Just when everyone thought the story between Billy Boy and Gran Apache was over, with Gran Apache victorious, a mysterious masked luchador named Alfa debuted in AAA and befriended Gran Apache.

Gran Apache went as far as to say that Alfa would make a good husband for his daughter Faby, a statement he soon retracted when Alfa unmasked to reveal that he was Billy Boy all along.

Once Billy Boy had returned as himself, he attacked Faby Apache after she slapped him. This, as expected, did not go down well with Gran Apache who was then attacked by Billy Boy and written off TV due to his knee injury.

From there, Billy Boy would develop an on-screen relationship with AAA’s top rudo (heel) Sexy Star, while Faby Apache did the same with Aero Star. A cage match between the four ended with Faby pinning Billy Boy to set up for a feud between herself and Sexy Star.

Mary Apache | Online World of Wrestling
[Photo: Online World of Wrestling]

The Return of Mary Apache

Five years after giving birth to her daughter Natsumi, Mary Apache made her return to professional wrestling with AAA to support her father and her sister Faby in their feuds. Notably, she would frequently pair with her father to take on Faby and Billy Boy during Gran Apache’s feud with Billy Boy.

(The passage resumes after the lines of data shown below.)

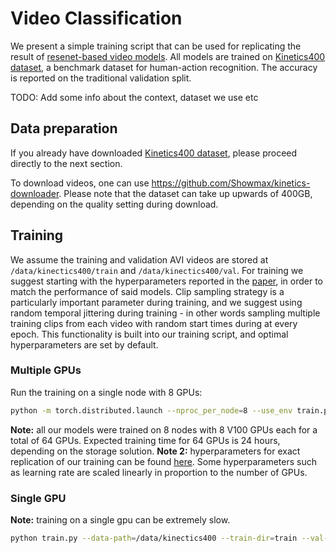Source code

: # Video Classification

We present a simple training script that can be used for replicating the result of [resenet-based video models](https://research.fb.com/wp-content/uploads/2018/04/a-closer-look-at-spatiotemporal-convolutions-for-action-recognition.pdf). All models are trained on [Kinetics400 dataset](https://deepmind.com/research/open-source/kinetics), a benchmark dataset for human-action recognition. The accuracy is reported on the traditional validation split.

TODO: Add some info about the context, dataset we use etc

## Data preparation

If you already have downloaded [Kinetics400 dataset](https://deepmind.com/research/open-source/kinetics), 
please proceed directly to the next section.

To download videos, one can use https://github.com/Showmax/kinetics-downloader. Please note that the dataset can take up upwards of 400GB, depending on the quality setting during download.

## Training

We assume the training and validation AVI videos are stored at `/data/kinectics400/train` and 
`/data/kinectics400/val`. For training we suggest starting with the hyperparameters reported in the [paper](https://research.fb.com/wp-content/uploads/2018/04/a-closer-look-at-spatiotemporal-convolutions-for-action-recognition.pdf), in order to match the performance of said models. Clip sampling strategy is a particularly important parameter during training, and we suggest using random temporal jittering during training - in other words sampling multiple training clips from each video with random start times during at every epoch. This functionality is built into our training script, and optimal hyperparameters are set by default.  

### Multiple GPUs

Run the training on a single node with 8 GPUs:
```bash
python -m torch.distributed.launch --nproc_per_node=8 --use_env train.py --data-path=/data/kinectics400 --train-dir=train --val-dir=val --batch-size=16 --cache-dataset --sync-bn --apex
```

**Note:** all our models were trained on 8 nodes with 8 V100 GPUs each for a total of 64 GPUs. Expected training time for 64 GPUs is 24 hours, depending on the storage solution.
**Note 2:** hyperparameters for exact replication of our training can be found [here](https://github.com/pytorch/vision/blob/master/torchvision/models/video/README.md). Some hyperparameters such as learning rate are scaled linearly in proportion to the number of GPUs.

### Single GPU 

**Note:** training on a single gpu can be extremely slow. 


```bash
python train.py --data-path=/data/kinectics400 --train-dir=train --val-dir=val --batch-size=8 --cache-dataset
```
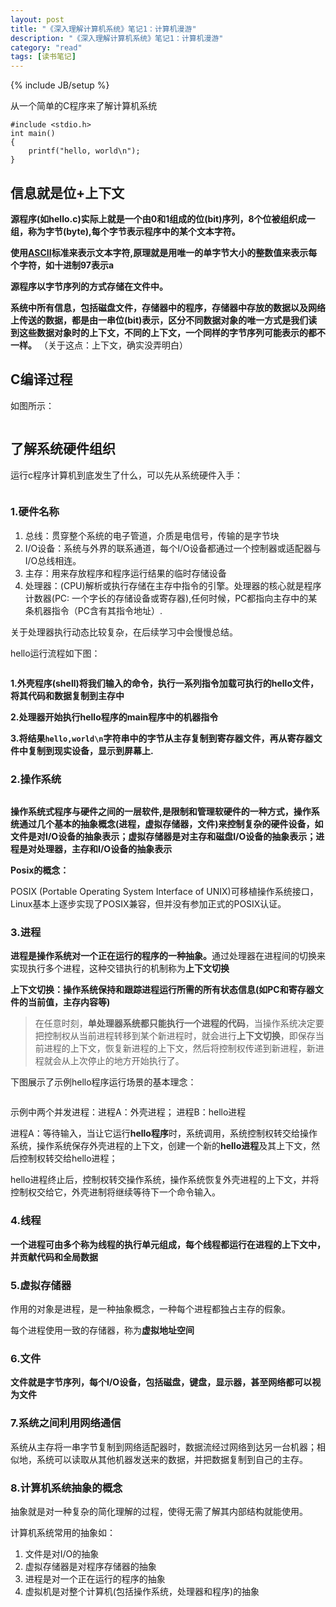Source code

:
 ```yaml
---
layout: post
title: "《深入理解计算机系统》笔记1：计算机漫游"
description: "《深入理解计算机系统》笔记1：计算机漫游"
category: "read"
tags: [读书笔记]
---
```

{% include JB/setup %}
<p>从一个简单的C程序来了解计算机系统</p>

<pre><code>#include &lt;stdio.h&gt;
int main()
{
    printf("hello, world\n");
}
</code></pre>

<h2>信息就是位+上下文</h2>

<p><strong>源程序(如hello.c)实际上就是一个由0和1组成的位(bit)序列，8个位被组织成一组，称为字节(byte),每个字节表示程序中的某个文本字符。</strong></p>

<p><strong>使用<a href="http://zh.wikipedia.org/zh-cn/ASCII">ASCII</a>标准来表示文本字符,原理就是用唯一的单字节大小的整数值来表示每个字符，如十进制97表示a</strong></p>

<p><strong>源程序以字节序列的方式存储在文件中。</strong></p>

<p><strong>系统中所有信息，包括磁盘文件，存储器中的程序，存储器中存放的数据以及网络上传送的数据，都是由一串位(bit)表示，区分不同数据对象的唯一方式是我们读到这些数据对象时的上下文，不同的上下文，一个同样的字节序列可能表示的都不一样。</strong> （关于这点：上下文，确实没弄明白）</p>

<!--more-->

<h2>C编译过程</h2>

<p>如图所示：</p>

<p><img src="http://beginman.qiniudn.com/compile.jpg" alt="" /></p>

<h2>了解系统硬件组织</h2>

<p>运行c程序计算机到底发生了什么，可以先从系统硬件入手：</p>

<p><img src="http://beginman.qiniudn.com/hardware1.jpg" alt="" /></p>

<h3>1.硬件名称</h3>

<ol>
<li>总线：贯穿整个系统的电子管道，介质是电信号，传输的是字节块</li>
<li>I/O设备：系统与外界的联系通道，每个I/O设备都通过一个控制器或适配器与I/O总线相连。</li>
<li>主存：用来存放程序和程序运行结果的临时存储设备</li>
<li>处理器：(CPU)解析或执行存储在主存中指令的引擎。处理器的核心就是程序计数器(PC: 一个字长的存储设备或寄存器),任何时候，PC都指向主存中的某条机器指令（PC含有其指令地址）.</li>
</ol>

<p>关于处理器执行动态比较复杂，在后续学习中会慢慢总结。</p>

<p>hello运行流程如下图：</p>

<p><img src="http://beginman.qiniudn.com/c_process.jpg" alt="" /></p>

<p><strong>1.外壳程序(shell)将我们输入的命令，执行一系列指令加载可执行的hello文件，将其代码和数据复制到主存中</strong></p>

<p><strong>2.处理器开始执行hello程序的main程序中的机器指令</strong></p>

<p><strong>3.将结果<code>hello,world\n</code>字符串中的字节从主存复制到寄存器文件，再从寄存器文件中复制到现实设备，显示到屏幕上.</strong></p>

<h3>2.操作系统</h3>

<p><img src="http://beginman.qiniudn.com/os_system1.jpg" alt="" /></p>

<p><strong>操作系统式程序与硬件之间的一层软件,是限制和管理软硬件的一种方式，操作系统通过几个基本的抽象概念(进程，虚拟存储器，文件)来控制复杂的硬件设备，如文件是对I/O设备的抽象表示；虚拟存储器是对主存和磁盘I/O设备的抽象表示；进程是对处理器，主存和I/O设备的抽象表示</strong></p>

<p><strong>Posix的概念：</strong></p>

<p>POSIX (Portable Operating System Interface of UNIX)可移植操作系统接口，Linux基本上逐步实现了POSIX兼容，但并没有参加正式的POSIX认证。</p>

<h3>3.进程</h3>

<p><strong>进程是操作系统对一个正在运行的程序的一种抽象。</strong>通过处理器在进程间的切换来实现执行多个进程，这种交错执行的机制称为<strong>上下文切换</strong></p>

<p><strong>上下文切换：操作系统保持和跟踪进程运行所需的所有状态信息(如PC和寄存器文件的当前值，主存内容等)</strong></p>

<blockquote>
  <p>在任意时刻，<strong>单处理器系统都只能执行一个进程的代码</strong>，当操作系统决定要把控制权从当前进程转移到某个新进程时，就会进行<strong>上下文切换</strong>，即保存当前进程的上下文，恢复新进程的上下文，然后将控制权传递到新进程，新进程就会从上次停止的地方开始执行了。</p>
</blockquote>

<p>下图展示了示例hello程序运行场景的基本理念：</p>

<p><img src="http://beginman.qiniudn.com/os_system2.jpg" alt="" /></p>

<p>示例中两个并发进程：进程A：外壳进程； 进程B：hello进程</p>

<p>进程A：等待输入，当让它运行<strong>hello程序</strong>时，系统调用，系统控制权转交给操作系统，操作系统保存外壳进程的上下文，创建一个新的<strong>hello进程</strong>及其上下文，然后控制权转交给hello进程；</p>

<p>hello进程终止后，控制权转交操作系统，操作系统恢复外壳进程的上下文，并将控制权交给它，外壳进制将继续等待下一个命令输入。</p>

<h3>4.线程</h3>

<p><strong>一个进程可由多个称为线程的执行单元组成，每个线程都运行在进程的上下文中，并贡献代码和全局数据</strong></p>

<h3>5.虚拟存储器</h3>

<p>作用的对象是进程，是一种抽象概念，一种每个进程都独占主存的假象。</p>

<p>每个进程使用一致的存储器，称为<strong>虚拟地址空间</strong></p>

<h3>6.文件</h3>

<p><strong>文件就是字节序列，每个I/O设备，包括磁盘，键盘，显示器，甚至网络都可以视为文件</strong></p>

<h3>7.系统之间利用网络通信</h3>

<p>系统从主存将一串字节复制到网络适配器时，数据流经过网络到达另一台机器；相似地，系统可以读取从其他机器发送来的数据，并把数据复制到自己的主存。</p>

<h3>8.计算机系统抽象的概念</h3>

<p>抽象就是对一种复杂的简化理解的过程，使得无需了解其内部结构就能使用。</p>

<p>计算机系统常用的抽象如：</p>

<ol>
<li>文件是对I/O的抽象</li>
<li>虚拟存储器是对程序存储器的抽象</li>
<li>进程是对一个正在运行的程序的抽象</li>
<li>虚拟机是对整个计算机(包括操作系统，处理器和程序)的抽象</li>
</ol>

<p><img src="http://beginman.qiniudn.com/os_system3.jpg" alt="" /></p>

Her involvement in the feud would lead to her winning the AAA World Mixed Tag Team Championships with her father but also losing her hair to her sister and then AAA Reina de Reinas champion Faby.

After being forced to become a maid for the locker room by Sexy Star, Mary Apache would defeat Sexy Star for the AAA Reina de Reinas Championship after pinning her in a multi-person tag team match where a number of different championships were on the line.

She held the championship for just under a year before she was eliminated by Pimpinela Escarlata in a title defense.

She would not claim the championship again, though her sister Faby would be champion three more times, notably keeping the title for over 500 days until Taya Valkyrie came knocking.

Me gustaría ser una gran luchadora como mi mamá»: Natsumi – Superluchas
[Photo: Superluchas]

Natsumi Apache

As Lady, Faby, and Mary began to make more sporadic appearances across the indies and for various other promotions, another Apache had started her foray into professional wrestling.

In 2017, Mary Apache sent her daughter Natsumi to Japan to train as a professional wrestler, much as Gran Apache had done with her two decades prior.

Natsumi had expressed a desire to be part of the family business and run the ropes after Gran Apache’s passing earlier in the year, though she did not want to use the Apache name until she felt as though she had earned it.

Mary went with her two Japan, and they competed in Japan’s premiere Joshi promotion – World Wonder Ring Stardom. Natsumi would make her Stardom debut in 2018 as part of a new wave of young Joshis.

Here, she would become part of the STARS faction, which consisted of many future stars of the promotion, such as Starlight Kid and Tam Nakano. Come 2019, Natsumi was no longer making appearances for Stardom and instead worked on the Mexican independent scene.

She showed the promise that the other women in her family did during the early stages of their careers and certainly made a strong case for herself to continue that family legacy. It remains to be seen what impact she will have on the future of professional wrestling should she choose to continue her career.

The Legacy They Will Leave Behind

The women of the Apache family have had plenty more matches than the ones mentioned here, but it was their ability to combine wrestling with romance and storytelling that complimented their in-ring abilities and made them stand out in a scene full of colorful characters.

These women were not just the family of Gran Apache. He may have helped start their careers, but Lady, Faby and Mary have made the Apache name a household one in Mexican and even Japanese wrestling. This was cemented when the trio won the women’s division of the 2016 Lucha Libre World Cup together.

When we look at wrestling in Mexico, the Apache women have ensured that the Apache name will continue to be mentioned for some time to come.